Task statement: Please filter the listing below and copy out the lines that hold "dependence".

Exercise materials:
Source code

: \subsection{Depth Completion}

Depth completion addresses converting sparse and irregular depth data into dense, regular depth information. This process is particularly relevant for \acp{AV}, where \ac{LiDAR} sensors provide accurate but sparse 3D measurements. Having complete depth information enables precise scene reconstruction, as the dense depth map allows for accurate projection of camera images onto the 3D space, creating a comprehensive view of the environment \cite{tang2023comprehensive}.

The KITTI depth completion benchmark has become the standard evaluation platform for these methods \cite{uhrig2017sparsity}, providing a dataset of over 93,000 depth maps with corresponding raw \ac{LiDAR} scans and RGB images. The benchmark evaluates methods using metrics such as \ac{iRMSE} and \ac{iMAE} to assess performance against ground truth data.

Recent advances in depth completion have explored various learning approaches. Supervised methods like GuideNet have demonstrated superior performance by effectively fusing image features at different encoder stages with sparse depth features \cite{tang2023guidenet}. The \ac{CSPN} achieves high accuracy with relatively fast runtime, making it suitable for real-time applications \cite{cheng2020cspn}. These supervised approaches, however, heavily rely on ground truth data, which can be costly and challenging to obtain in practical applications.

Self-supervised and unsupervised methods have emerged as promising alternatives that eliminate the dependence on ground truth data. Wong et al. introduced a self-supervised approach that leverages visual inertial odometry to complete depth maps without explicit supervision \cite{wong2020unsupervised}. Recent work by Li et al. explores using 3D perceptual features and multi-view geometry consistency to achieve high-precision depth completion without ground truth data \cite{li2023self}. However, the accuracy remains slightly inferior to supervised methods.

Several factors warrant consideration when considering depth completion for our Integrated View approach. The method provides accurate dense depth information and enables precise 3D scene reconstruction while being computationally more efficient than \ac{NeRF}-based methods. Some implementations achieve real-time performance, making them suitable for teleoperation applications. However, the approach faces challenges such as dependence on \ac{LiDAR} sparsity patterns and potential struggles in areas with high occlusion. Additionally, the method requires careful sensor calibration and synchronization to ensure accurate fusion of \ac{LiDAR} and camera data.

Result of this task:
Self-supervised and unsupervised methods have emerged as promising alternatives that eliminate the dependence on ground truth data. Wong et al. introduced a self-supervised approach that leverages visual inertial odometry to complete depth maps without explicit supervision \cite{wong2020unsupervised}. Recent work by Li et al. explores using 3D perceptual features and multi-view geometry consistency to achieve high-precision depth completion without ground truth data \cite{li2023self}. However, the accuracy remains slightly inferior to supervised methods.
Several factors warrant consideration when considering depth completion for our Integrated View approach. The method provides accurate dense depth information and enables precise 3D scene reconstruction while being computationally more efficient than \ac{NeRF}-based methods. Some implementations achieve real-time performance, making them suitable for teleoperation applications. However, the approach faces challenges such as dependence on \ac{LiDAR} sparsity patterns and potential struggles in areas with high occlusion. Additionally, the method requires careful sensor calibration and synchronization to ensure accurate fusion of \ac{LiDAR} and camera data.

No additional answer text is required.